* _Input_
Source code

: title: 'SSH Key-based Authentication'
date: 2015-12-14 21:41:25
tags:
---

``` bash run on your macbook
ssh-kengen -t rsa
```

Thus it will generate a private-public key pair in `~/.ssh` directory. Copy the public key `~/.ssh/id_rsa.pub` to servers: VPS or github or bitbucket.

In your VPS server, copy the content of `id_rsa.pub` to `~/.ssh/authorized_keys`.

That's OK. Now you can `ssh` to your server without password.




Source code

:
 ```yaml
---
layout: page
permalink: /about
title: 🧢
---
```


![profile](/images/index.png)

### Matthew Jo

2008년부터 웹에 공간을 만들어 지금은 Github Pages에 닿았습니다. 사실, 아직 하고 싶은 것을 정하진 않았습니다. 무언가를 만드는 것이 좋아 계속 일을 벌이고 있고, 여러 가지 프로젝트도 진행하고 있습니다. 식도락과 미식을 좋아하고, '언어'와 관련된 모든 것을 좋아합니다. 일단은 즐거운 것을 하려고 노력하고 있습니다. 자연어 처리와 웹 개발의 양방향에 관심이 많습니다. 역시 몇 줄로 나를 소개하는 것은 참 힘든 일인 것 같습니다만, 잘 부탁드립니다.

* * *

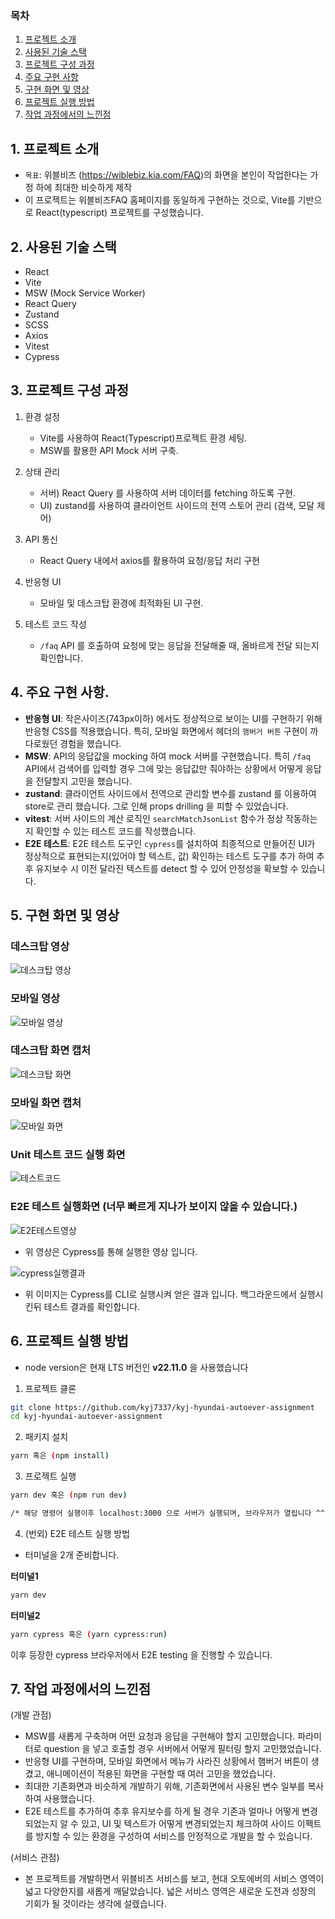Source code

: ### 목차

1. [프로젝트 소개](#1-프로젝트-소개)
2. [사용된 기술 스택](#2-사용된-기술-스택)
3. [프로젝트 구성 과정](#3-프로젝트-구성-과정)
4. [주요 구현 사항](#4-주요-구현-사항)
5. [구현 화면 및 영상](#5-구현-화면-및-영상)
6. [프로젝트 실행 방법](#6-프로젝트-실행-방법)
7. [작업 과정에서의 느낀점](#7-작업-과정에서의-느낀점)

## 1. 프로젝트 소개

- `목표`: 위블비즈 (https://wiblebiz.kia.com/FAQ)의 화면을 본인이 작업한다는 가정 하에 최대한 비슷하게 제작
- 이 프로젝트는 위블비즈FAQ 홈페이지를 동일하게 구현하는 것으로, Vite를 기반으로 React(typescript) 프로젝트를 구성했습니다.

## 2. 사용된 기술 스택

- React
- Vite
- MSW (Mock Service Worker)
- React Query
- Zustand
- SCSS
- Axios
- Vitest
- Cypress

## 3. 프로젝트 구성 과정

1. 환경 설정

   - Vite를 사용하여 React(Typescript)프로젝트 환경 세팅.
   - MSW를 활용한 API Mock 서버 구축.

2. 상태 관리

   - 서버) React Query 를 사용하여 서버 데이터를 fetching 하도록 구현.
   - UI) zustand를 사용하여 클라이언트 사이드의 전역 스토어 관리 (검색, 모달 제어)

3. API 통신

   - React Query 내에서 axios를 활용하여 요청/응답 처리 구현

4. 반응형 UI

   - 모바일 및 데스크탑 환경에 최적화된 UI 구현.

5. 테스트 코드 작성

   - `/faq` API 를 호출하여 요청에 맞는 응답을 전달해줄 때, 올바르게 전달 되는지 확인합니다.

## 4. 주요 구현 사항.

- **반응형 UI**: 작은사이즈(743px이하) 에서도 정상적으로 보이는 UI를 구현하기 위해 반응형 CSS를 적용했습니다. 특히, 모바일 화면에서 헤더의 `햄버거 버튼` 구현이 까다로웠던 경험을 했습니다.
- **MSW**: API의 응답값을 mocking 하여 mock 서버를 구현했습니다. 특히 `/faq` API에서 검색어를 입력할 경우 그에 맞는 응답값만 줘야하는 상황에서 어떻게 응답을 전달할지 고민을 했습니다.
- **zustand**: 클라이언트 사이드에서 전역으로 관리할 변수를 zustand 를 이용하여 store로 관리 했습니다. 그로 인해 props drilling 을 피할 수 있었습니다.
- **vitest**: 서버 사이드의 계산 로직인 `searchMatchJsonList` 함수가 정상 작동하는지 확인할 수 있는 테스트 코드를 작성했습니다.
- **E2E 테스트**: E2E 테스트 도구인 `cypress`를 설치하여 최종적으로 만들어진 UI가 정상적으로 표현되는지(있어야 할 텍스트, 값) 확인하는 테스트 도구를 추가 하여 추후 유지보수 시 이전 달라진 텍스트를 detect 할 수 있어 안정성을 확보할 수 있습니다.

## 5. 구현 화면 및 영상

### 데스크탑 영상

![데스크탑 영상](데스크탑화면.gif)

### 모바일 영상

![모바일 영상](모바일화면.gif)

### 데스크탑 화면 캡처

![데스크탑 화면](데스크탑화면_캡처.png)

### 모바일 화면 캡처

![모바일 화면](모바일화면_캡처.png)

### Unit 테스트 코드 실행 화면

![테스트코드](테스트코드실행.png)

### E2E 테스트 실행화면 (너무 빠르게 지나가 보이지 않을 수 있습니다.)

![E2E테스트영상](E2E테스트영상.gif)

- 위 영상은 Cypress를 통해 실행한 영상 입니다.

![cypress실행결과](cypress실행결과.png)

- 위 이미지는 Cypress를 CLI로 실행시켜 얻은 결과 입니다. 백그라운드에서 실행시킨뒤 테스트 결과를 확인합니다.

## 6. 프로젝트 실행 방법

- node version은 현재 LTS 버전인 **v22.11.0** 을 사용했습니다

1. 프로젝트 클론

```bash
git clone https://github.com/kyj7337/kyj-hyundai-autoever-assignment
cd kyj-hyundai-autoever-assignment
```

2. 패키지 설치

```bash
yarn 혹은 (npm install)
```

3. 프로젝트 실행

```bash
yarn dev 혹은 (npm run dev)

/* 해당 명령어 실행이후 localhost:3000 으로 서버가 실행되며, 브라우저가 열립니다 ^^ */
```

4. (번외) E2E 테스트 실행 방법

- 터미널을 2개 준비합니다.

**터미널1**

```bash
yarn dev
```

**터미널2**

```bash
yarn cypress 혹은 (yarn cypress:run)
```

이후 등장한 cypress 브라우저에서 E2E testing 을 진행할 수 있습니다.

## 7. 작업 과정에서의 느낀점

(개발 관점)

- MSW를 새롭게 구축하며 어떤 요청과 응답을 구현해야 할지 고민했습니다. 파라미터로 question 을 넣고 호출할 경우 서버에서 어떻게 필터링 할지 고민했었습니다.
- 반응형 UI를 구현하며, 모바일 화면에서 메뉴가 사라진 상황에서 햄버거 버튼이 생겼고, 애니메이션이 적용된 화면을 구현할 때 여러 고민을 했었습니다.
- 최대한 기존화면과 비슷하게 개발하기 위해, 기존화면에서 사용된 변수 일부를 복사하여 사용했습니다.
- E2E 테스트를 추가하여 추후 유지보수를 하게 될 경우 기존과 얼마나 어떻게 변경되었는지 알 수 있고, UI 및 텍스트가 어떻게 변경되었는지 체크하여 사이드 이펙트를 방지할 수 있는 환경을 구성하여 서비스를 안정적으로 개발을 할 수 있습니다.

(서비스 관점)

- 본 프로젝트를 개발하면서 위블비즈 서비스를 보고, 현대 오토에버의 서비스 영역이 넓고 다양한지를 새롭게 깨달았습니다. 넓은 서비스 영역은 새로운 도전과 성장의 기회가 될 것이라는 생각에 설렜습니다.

* _What needs to be done_
Above this task is a listing. Restate, word for word and with nothing added, the lines from the one with "- MSW (Mock Service Worker)" through the one with "- **MSW**: API의".

* _Answer section_
- MSW (Mock Service Worker)
- React Query
- Zustand
- SCSS
- Axios
- Vitest
- Cypress

## 3. 프로젝트 구성 과정

1. 환경 설정

   - Vite를 사용하여 React(Typescript)프로젝트 환경 세팅.
   - MSW를 활용한 API Mock 서버 구축.

2. 상태 관리

   - 서버) React Query 를 사용하여 서버 데이터를 fetching 하도록 구현.
   - UI) zustand를 사용하여 클라이언트 사이드의 전역 스토어 관리 (검색, 모달 제어)

3. API 통신

   - React Query 내에서 axios를 활용하여 요청/응답 처리 구현

4. 반응형 UI

   - 모바일 및 데스크탑 환경에 최적화된 UI 구현.

5. 테스트 코드 작성

   - `/faq` API 를 호출하여 요청에 맞는 응답을 전달해줄 때, 올바르게 전달 되는지 확인합니다.

## 4. 주요 구현 사항.

- **반응형 UI**: 작은사이즈(743px이하) 에서도 정상적으로 보이는 UI를 구현하기 위해 반응형 CSS를 적용했습니다. 특히, 모바일 화면에서 헤더의 `햄버거 버튼` 구현이 까다로웠던 경험을 했습니다.
- **MSW**: API의 응답값을 mocking 하여 mock 서버를 구현했습니다. 특히 `/faq` API에서 검색어를 입력할 경우 그에 맞는 응답값만 줘야하는 상황에서 어떻게 응답을 전달할지 고민을 했습니다.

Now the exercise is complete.